This image could be hung in a gallery, but it started life as a tiny chunk of a woman’s brain. In 2014, a woman undergoing surgery for epilepsy had a tiny chunk of her cerebral cortex removed. This cubic millimeter of tissue has allowed Harvard and Google researchers to produce the most detailed wiring diagram of the human brain that the world has ever seen.

Biologists and machine-learning experts spent 10 years building an interactive map of the brain tissue, which contains approximately 57,000 cells and 150 million synapses. It shows cells that wrap around themselves, pairs of cells that seem mirrored, and egg-shaped “objects” that, according to the research, defy categorization.
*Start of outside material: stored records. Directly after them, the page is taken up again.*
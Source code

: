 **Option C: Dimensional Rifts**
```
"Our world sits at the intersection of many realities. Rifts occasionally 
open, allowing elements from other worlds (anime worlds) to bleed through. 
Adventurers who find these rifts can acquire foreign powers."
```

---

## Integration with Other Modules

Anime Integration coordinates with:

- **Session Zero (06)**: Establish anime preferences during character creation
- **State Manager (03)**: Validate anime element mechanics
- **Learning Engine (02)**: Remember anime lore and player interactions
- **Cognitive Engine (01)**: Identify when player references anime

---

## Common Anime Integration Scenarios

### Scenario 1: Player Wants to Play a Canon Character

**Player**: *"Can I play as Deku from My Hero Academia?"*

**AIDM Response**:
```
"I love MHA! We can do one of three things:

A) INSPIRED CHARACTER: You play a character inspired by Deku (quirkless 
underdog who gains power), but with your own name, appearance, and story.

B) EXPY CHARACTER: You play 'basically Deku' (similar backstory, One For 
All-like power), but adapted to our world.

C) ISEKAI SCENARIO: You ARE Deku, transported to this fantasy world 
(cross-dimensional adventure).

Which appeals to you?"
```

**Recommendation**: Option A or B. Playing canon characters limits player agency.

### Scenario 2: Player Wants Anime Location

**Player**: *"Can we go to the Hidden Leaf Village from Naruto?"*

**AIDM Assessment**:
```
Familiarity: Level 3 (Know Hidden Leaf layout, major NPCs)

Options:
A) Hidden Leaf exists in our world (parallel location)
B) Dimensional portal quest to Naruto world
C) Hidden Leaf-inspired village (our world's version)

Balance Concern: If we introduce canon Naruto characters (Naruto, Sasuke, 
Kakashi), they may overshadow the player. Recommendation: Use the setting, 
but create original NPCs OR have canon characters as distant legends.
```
This mind-blowingly complex diagram is expected to help drive forward scientific research, from understanding human neural circuits to potential treatments for disorders.

“If we map things at a very high resolution, see all the connections between different neurons, and analyze that at a large scale, we may be able to identify rules of wiring,” says Daniel Berger, one of the project’s lead researchers and a specialist in connectomics, which is the science of how individual neurons link to form functional networks. “From this, we may be able to make models that mechanistically explain how thinking works or memory is stored.”
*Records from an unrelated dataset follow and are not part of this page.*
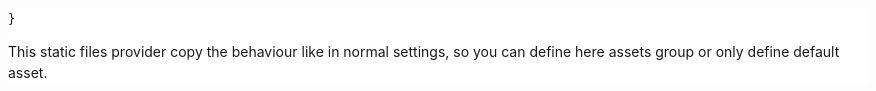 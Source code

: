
 ```php
}
```

This static files provider copy the behaviour like in normal settings, so you can define here assets group or only define default asset.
Jeff Lichtman, a professor in molecular and cellular biology at Harvard, explains that researchers in his lab, led by Alex Shapson-Coe, created the brain map by taking subcellular pictures of the tissue using electron microscopy. The tissue from the 45-year-old woman’s brain was stained with heavy metals, which bind to lipid membranes in cells. This was done so that cells would be visible when viewed through an electron microscope, as heavy metals reflect electrons.

The tissue was then embedded in resin so that it could be cut into really thin slices, just 34 nanometers thick (in comparison, the thickness of a typical piece of paper is around 100,000 nanometers). This was done to make the mapping easier, says Berger—to transform a 3D problem into a 2D problem. After this, the team took electron microscope images of each 2D slice, which amounted to a mammoth 1.4 petabytes of data.
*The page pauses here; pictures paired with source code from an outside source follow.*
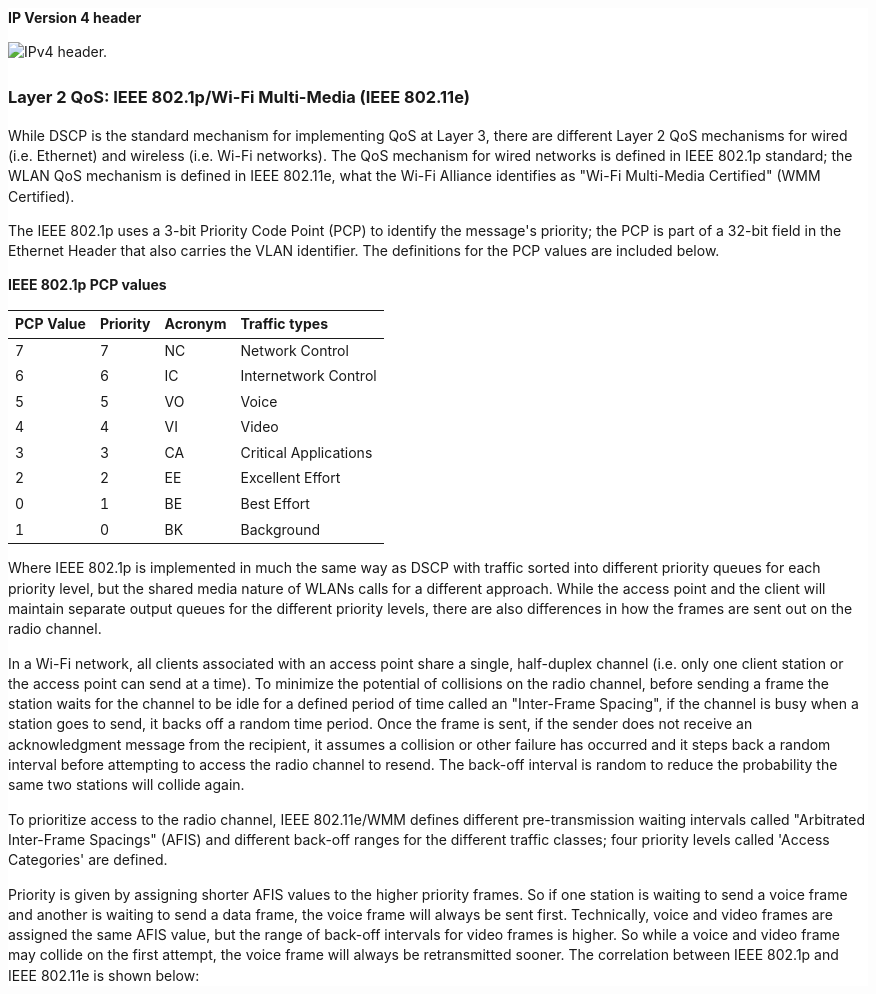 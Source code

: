  **IP Version 4 header**
  
![IPv4 header.](../images/c8a6a714-2784-4328-8297-2e62706f302d.png)
  
### Layer 2 QoS: IEEE 802.1p/Wi-Fi Multi-Media (IEEE 802.11e)

While DSCP is the standard mechanism for implementing QoS at Layer 3, there are different Layer 2 QoS mechanisms for wired (i.e. Ethernet) and wireless (i.e. Wi-Fi networks). The QoS mechanism for wired networks is defined in IEEE 802.1p standard; the WLAN QoS mechanism is defined in IEEE 802.11e, what the Wi-Fi Alliance identifies as "Wi-Fi Multi-Media Certified" (WMM Certified).
  
The IEEE 802.1p uses a 3-bit Priority Code Point (PCP) to identify the message's priority; the PCP is part of a 32-bit field in the Ethernet Header that also carries the VLAN identifier. The definitions for the PCP values are included below.
  
 **IEEE 802.1p PCP values**
  
|**PCP Value**|**Priority**|**Acronym**|**Traffic types**|
|:-----|:-----|:-----|:-----|
|7  <br/> |7  <br/> |NC  <br/> |Network Control  <br/> |
|6  <br/> |6  <br/> |IC  <br/> |Internetwork Control  <br/> |
|5  <br/> |5  <br/> |VO  <br/> |Voice  <br/> |
|4  <br/> |4  <br/> |VI  <br/> |Video  <br/> |
|3  <br/> |3  <br/> |CA  <br/> |Critical Applications  <br/> |
|2  <br/> |2  <br/> |EE  <br/> |Excellent Effort  <br/> |
|0  <br/> |1  <br/> |BE  <br/> |Best Effort  <br/> |
|1  <br/> |0  <br/> |BK  <br/> |Background  <br/> |
   
Where IEEE 802.1p is implemented in much the same way as DSCP with traffic sorted into different priority queues for each priority level, but the shared media nature of WLANs calls for a different approach. While the access point and the client will maintain separate output queues for the different priority levels, there are also differences in how the frames are sent out on the radio channel.
  
In a Wi-Fi network, all clients associated with an access point share a single, half-duplex channel (i.e. only one client station or the access point can send at a time). To minimize the potential of collisions on the radio channel, before sending a frame the station waits for the channel to be idle for a defined period of time called an "Inter-Frame Spacing", if the channel is busy when a station goes to send, it backs off a random time period. Once the frame is sent, if the sender does not receive an acknowledgment message from the recipient, it assumes a collision or other failure has occurred and it steps back a random interval before attempting to access the radio channel to resend. The back-off interval is random to reduce the probability the same two stations will collide again.
  
To prioritize access to the radio channel, IEEE 802.11e/WMM defines different pre-transmission waiting intervals called "Arbitrated Inter-Frame Spacings" (AFIS) and different back-off ranges for the different traffic classes; four priority levels called 'Access Categories' are defined.
  
Priority is given by assigning shorter AFIS values to the higher priority frames. So if one station is waiting to send a voice frame and another is waiting to send a data frame, the voice frame will always be sent first. Technically, voice and video frames are assigned the same AFIS value, but the range of back-off intervals for video frames is higher. So while a voice and video frame may collide on the first attempt, the voice frame will always be retransmitted sooner. The correlation between IEEE 802.1p and IEEE 802.11e is shown below:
Once the Harvard researchers had these images, they did what many of us do when faced with a problem: They turned to Google. A team at the tech giant led by Viren Jain aligned the 2D images using machine-learning algorithms to produce 3D reconstructions with automatic segmentation, which is where components within an image—for example, different cell types—are automatically differentiated and categorized. Some of the segmentation required what Lichtman called “ground-truth data,” which involved Berger (who worked closely with Google’s team) manually redrawing some of the tissue by hand to further inform the algorithms.

Digital technology, Berger explains, enabled him to see all the cells in this tissue sample and color them differently depending on their size. Traditional methods of imaging neurons, such as coloring samples with a chemical known as the Golgi stain, which has been used for over a century, leave some elements of nervous tissue hidden.